Derek Featherstone is one of my favorite speakers when it comes to inclusive design and accessibility. As seen in the previous talks the discussion about accessible websites has been shifting from focusing only on the “accessibility” portion to focusing on the inclusive design techniques necessary to get us to accessible sites. In this talk, Derek covers the importance of inclusive design and the follows up with issues to look for so that you produce designs usable for everyone.
One thing that stood out in Derek’s talk as compared to Dan Moll’s is that Derek sees a lot of value in using up-front design techniques as conversation starters instead of using the code as the conversation starter. Personally, I agree with him – it’s easier for me to throw out a wireframe than a developer to throw out code.
Or maybe it’s just that if we’re in the stage where I’m making a lot of the decisions, I should also be the one remaking the artifacts as a result.
Always excited to hear @feather speak! Inclusive UX: Techniques for Everyone.
Starting with the Empire Strikes Back. Luke seeks Yoda the Jedi Master. He’s a little bit cocky. He’s underestimating Yoda. And he’s not afraid… but he will be. #AEADC
— Anne Gibson (@perpendicularme) August 1, 2018
(This is a few seconds longer than the clip that Derek showed.)
There’s alternative storyboard sketches of this same scene. It’s an early prototype of what the finished production is going to be. Quickly done in pencil sketch, then draw the block around it. Direction for the camera man in arrows. Descriptions in the margins. #AEADC
— Anne Gibson (@perpendicularme) August 1, 2018
There’s so much in the storyboard about how the scene should unfold, a language that’s being used to communicate the direction and filming #AEADC
— Anne Gibson (@perpendicularme) August 1, 2018
There’s a ton of Star Wars concept art out in the world. “Production paintings” – has a completely different purpose than the storyboards. More care in the visual aspect, helping us bring the characters to life for wardrobe, make-up, hair, sets, texture, color, surface#AEADC
— Anne Gibson (@perpendicularme) August 1, 2018
Final produced version is for entertaining and educating.
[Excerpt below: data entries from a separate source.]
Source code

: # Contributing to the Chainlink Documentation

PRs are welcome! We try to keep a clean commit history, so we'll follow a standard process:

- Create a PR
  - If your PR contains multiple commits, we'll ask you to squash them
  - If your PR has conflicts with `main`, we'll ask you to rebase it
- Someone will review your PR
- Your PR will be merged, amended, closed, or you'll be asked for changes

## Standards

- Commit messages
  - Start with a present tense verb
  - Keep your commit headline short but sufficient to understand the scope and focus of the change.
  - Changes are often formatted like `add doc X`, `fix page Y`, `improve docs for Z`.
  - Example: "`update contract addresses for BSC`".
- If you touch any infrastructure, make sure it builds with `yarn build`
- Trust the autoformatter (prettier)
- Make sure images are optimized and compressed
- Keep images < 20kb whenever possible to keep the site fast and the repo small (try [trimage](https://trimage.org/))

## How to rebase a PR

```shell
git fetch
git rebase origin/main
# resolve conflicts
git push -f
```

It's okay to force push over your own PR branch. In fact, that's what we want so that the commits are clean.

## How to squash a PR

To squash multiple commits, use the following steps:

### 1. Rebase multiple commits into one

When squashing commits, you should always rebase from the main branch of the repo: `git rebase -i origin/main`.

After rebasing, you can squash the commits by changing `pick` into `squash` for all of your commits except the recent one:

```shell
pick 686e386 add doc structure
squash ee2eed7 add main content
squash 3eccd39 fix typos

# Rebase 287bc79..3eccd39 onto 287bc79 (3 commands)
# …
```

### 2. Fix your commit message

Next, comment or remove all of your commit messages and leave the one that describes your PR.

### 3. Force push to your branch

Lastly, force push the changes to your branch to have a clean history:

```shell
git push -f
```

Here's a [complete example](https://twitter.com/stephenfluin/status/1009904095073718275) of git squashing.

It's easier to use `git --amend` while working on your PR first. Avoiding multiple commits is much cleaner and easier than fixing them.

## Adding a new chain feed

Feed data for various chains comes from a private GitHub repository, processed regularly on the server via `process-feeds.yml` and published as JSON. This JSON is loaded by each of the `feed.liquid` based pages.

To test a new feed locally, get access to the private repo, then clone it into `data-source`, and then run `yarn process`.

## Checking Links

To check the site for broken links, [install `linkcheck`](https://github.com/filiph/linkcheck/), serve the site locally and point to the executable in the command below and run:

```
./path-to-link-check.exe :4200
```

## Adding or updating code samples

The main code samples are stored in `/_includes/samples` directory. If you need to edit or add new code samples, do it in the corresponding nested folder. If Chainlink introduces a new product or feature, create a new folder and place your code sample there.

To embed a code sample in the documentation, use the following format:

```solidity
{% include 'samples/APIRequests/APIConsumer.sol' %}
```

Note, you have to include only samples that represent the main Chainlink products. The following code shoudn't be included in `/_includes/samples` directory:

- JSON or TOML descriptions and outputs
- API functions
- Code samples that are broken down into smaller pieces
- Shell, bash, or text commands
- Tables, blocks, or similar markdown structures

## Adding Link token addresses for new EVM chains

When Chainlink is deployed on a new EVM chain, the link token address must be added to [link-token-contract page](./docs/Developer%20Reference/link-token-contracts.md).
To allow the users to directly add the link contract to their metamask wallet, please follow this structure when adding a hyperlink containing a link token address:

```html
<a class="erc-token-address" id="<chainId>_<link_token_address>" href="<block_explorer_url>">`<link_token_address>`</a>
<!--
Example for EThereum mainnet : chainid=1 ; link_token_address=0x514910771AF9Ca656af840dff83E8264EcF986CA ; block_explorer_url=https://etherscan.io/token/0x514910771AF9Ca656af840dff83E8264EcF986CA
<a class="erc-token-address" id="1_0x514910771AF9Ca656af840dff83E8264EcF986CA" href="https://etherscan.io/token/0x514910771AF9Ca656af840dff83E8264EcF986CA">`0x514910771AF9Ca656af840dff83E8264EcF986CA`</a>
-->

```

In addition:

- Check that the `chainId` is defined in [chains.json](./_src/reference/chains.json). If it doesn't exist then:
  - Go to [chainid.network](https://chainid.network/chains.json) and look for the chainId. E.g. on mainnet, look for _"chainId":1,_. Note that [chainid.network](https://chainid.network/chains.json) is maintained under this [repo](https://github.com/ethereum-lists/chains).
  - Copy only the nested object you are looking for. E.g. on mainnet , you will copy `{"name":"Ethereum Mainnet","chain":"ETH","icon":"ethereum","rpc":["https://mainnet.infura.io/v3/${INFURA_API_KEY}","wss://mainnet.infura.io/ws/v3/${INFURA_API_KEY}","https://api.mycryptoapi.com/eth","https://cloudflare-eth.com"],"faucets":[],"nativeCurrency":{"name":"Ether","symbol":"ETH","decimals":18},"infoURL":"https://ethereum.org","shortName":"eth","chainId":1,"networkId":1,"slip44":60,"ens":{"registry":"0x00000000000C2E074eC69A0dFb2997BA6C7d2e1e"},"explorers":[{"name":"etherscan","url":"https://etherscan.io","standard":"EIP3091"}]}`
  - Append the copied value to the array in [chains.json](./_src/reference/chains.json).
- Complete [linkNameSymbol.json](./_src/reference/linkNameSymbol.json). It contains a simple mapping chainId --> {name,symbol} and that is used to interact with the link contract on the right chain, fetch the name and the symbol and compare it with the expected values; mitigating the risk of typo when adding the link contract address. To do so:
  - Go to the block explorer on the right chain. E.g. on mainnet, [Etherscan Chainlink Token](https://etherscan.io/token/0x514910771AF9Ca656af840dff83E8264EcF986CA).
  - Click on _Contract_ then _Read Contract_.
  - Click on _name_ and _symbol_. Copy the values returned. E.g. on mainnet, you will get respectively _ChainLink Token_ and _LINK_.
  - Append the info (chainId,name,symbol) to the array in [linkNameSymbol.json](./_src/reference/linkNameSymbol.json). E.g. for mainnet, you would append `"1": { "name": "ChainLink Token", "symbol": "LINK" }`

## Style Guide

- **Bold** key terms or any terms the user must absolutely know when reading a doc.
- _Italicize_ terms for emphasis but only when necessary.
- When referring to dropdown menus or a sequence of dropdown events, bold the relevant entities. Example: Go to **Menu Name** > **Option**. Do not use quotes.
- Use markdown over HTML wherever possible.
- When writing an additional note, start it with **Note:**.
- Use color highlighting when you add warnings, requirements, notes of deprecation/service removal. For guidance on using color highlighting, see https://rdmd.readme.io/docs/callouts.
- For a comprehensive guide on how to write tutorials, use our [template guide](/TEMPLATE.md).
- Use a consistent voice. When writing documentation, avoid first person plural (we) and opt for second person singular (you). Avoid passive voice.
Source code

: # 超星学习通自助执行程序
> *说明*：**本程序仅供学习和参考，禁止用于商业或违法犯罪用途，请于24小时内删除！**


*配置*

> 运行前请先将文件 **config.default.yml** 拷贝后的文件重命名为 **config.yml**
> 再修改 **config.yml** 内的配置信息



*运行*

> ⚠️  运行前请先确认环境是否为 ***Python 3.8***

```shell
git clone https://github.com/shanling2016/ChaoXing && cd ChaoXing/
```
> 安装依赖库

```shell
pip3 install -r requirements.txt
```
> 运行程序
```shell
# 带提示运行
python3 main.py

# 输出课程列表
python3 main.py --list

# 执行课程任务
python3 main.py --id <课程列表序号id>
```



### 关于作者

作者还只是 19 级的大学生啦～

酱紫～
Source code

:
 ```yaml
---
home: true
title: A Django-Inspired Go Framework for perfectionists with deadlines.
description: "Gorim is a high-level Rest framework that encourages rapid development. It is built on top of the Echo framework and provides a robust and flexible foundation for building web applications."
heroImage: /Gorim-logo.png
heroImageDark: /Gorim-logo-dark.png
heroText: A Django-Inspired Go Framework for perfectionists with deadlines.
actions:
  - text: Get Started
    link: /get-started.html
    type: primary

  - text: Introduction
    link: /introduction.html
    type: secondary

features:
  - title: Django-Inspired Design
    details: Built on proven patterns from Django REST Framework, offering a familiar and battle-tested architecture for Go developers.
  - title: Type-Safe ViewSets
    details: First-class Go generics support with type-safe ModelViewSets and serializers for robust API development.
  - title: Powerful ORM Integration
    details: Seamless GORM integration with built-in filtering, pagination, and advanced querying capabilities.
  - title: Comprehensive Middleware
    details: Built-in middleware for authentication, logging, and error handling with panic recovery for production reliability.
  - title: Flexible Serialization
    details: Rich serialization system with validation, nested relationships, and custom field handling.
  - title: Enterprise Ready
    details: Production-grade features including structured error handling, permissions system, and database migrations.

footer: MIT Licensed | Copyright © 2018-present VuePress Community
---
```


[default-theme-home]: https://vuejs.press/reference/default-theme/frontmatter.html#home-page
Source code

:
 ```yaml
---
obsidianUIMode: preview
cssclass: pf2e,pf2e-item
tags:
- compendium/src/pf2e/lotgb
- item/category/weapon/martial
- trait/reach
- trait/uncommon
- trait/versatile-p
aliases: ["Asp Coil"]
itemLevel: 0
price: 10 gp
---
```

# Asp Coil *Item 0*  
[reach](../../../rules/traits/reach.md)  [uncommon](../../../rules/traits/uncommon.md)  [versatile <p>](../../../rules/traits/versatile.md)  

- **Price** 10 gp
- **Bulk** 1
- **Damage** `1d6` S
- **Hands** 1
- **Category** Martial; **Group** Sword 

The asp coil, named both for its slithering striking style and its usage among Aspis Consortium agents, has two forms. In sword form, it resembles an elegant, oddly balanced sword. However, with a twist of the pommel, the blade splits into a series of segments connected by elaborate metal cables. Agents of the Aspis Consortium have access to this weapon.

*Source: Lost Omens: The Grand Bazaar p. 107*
Storyboards are for blocking and instructions. Painting is direction for costuming and set design. They’ll all be used in different ways.
There’s a relationship between these 3 levels of fidelity and the web#AEADC
— Anne Gibson (@perpendicularme) August 1, 2018
If we think of the storyboard as the wireframe, which is a discussion and communication between different teams, the painting as the mock, and the final movie as the code, there’s a place for all of them.#AEADC
— Anne Gibson (@perpendicularme) August 1, 2018
Going straight to code is great but there’s a place for having the conversations at the design stages.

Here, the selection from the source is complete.